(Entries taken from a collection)
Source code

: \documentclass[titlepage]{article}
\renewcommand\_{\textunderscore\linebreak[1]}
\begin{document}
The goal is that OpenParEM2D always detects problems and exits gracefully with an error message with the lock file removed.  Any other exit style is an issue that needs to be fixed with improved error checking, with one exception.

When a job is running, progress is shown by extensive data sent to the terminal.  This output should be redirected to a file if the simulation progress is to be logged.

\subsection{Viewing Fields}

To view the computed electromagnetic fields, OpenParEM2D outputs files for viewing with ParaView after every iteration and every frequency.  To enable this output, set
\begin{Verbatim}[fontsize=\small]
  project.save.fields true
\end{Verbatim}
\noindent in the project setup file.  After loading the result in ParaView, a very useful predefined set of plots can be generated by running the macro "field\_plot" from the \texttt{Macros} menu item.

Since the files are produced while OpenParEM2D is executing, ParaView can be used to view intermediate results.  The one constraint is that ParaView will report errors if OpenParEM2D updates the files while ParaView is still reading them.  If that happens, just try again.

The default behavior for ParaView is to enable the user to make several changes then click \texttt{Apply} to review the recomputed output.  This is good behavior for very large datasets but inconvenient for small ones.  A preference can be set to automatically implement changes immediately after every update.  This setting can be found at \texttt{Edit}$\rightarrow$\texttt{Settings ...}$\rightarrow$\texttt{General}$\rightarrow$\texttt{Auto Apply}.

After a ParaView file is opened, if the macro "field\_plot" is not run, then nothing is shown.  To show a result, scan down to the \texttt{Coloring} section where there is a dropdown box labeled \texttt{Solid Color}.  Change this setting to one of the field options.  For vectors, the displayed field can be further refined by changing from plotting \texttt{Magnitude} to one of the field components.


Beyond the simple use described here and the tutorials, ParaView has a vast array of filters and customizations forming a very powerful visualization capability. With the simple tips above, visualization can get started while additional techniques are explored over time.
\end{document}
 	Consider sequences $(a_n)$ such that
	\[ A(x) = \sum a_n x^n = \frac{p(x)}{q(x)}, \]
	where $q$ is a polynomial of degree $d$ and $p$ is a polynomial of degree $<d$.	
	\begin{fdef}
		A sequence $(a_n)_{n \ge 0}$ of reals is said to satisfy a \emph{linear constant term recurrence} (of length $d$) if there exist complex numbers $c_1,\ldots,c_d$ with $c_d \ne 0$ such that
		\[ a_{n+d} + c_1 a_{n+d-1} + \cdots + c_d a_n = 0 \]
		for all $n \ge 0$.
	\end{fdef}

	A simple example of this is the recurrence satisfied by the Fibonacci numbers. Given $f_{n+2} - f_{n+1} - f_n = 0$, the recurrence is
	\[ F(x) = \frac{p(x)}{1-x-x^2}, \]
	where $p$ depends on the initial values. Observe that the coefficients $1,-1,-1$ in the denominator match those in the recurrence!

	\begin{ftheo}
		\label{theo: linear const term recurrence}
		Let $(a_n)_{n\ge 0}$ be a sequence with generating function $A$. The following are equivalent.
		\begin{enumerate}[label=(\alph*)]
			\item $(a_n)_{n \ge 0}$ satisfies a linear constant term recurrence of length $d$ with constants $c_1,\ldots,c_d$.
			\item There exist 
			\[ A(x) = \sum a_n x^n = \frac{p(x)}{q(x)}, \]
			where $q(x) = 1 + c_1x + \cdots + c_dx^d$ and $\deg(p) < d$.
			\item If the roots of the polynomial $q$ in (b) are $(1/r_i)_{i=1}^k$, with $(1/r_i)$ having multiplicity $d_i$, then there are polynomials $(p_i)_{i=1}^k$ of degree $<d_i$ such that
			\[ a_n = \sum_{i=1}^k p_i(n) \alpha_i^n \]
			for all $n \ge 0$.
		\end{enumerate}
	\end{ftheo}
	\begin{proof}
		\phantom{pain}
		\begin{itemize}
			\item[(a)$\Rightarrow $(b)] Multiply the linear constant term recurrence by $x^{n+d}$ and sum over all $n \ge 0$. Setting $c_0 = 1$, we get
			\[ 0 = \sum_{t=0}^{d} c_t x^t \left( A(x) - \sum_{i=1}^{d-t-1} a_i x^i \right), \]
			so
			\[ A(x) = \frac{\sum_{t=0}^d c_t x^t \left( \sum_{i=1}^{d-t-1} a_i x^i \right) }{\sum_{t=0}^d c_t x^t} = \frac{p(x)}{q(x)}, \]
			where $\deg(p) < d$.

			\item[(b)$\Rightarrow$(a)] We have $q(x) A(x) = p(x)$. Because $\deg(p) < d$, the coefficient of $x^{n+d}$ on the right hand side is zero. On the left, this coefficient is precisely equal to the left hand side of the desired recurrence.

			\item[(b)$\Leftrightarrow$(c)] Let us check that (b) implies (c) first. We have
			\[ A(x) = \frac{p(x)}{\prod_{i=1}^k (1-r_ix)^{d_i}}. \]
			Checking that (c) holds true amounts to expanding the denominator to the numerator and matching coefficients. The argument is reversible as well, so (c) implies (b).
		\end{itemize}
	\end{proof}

> [TASK GOAL] Wherever a line contains the string "polynomial", copy that line from the data.

> [WORKED SOLUTION]
	where $q$ is a polynomial of degree $d$ and $p$ is a polynomial of degree $<d$.	
			\item If the roots of the polynomial $q$ in (b) are $(1/r_i)_{i=1}^k$, with $(1/r_i)$ having multiplicity $d_i$, then there are polynomials $(p_i)_{i=1}^k$ of degree $<d_i$ such that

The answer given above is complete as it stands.